Your assignment: Below are the records; work out how many lines among them contain "official", and write nothing besides that number.

Information provided:
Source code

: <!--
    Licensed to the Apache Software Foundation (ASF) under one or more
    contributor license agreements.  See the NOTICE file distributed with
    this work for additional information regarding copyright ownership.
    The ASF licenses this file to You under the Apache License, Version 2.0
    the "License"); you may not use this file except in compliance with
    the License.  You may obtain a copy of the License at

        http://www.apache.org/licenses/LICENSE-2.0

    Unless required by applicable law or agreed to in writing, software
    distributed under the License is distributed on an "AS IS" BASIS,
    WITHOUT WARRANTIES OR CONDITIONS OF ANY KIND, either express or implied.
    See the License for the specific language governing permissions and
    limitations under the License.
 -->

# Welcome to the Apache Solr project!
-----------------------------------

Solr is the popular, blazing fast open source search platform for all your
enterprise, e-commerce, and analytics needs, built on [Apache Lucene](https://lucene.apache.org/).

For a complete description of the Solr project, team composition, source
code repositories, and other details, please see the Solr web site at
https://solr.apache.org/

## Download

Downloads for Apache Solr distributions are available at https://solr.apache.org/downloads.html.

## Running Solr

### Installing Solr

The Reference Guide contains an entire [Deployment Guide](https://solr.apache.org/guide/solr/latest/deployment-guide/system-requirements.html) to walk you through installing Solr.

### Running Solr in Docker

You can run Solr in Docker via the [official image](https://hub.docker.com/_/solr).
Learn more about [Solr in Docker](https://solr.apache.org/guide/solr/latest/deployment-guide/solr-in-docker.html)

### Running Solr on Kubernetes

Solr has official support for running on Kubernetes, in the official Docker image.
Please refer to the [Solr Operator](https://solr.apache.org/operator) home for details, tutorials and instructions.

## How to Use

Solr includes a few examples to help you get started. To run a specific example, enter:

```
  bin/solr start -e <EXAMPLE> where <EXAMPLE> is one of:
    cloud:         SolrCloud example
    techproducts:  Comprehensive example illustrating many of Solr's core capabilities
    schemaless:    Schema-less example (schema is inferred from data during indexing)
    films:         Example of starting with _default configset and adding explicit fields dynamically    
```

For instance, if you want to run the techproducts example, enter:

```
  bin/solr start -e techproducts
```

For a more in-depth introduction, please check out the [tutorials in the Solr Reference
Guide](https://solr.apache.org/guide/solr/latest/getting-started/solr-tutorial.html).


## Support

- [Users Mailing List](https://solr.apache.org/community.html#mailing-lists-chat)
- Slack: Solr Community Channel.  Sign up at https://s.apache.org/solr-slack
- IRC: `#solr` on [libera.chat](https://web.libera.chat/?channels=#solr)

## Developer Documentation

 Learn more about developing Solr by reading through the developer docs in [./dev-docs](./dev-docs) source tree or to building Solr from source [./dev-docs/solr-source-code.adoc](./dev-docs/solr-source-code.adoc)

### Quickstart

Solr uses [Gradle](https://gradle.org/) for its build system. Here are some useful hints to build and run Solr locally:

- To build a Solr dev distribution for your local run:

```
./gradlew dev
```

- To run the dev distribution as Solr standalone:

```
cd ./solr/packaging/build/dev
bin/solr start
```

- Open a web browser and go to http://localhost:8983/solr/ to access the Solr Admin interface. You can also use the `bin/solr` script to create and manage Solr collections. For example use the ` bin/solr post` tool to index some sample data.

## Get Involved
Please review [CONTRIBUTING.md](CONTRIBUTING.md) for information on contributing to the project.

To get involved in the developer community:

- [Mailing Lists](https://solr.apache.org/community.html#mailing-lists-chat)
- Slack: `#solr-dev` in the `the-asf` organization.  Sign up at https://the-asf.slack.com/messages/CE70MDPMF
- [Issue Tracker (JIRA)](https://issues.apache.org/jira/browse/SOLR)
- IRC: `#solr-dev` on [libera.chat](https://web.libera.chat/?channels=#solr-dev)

Your solution: 2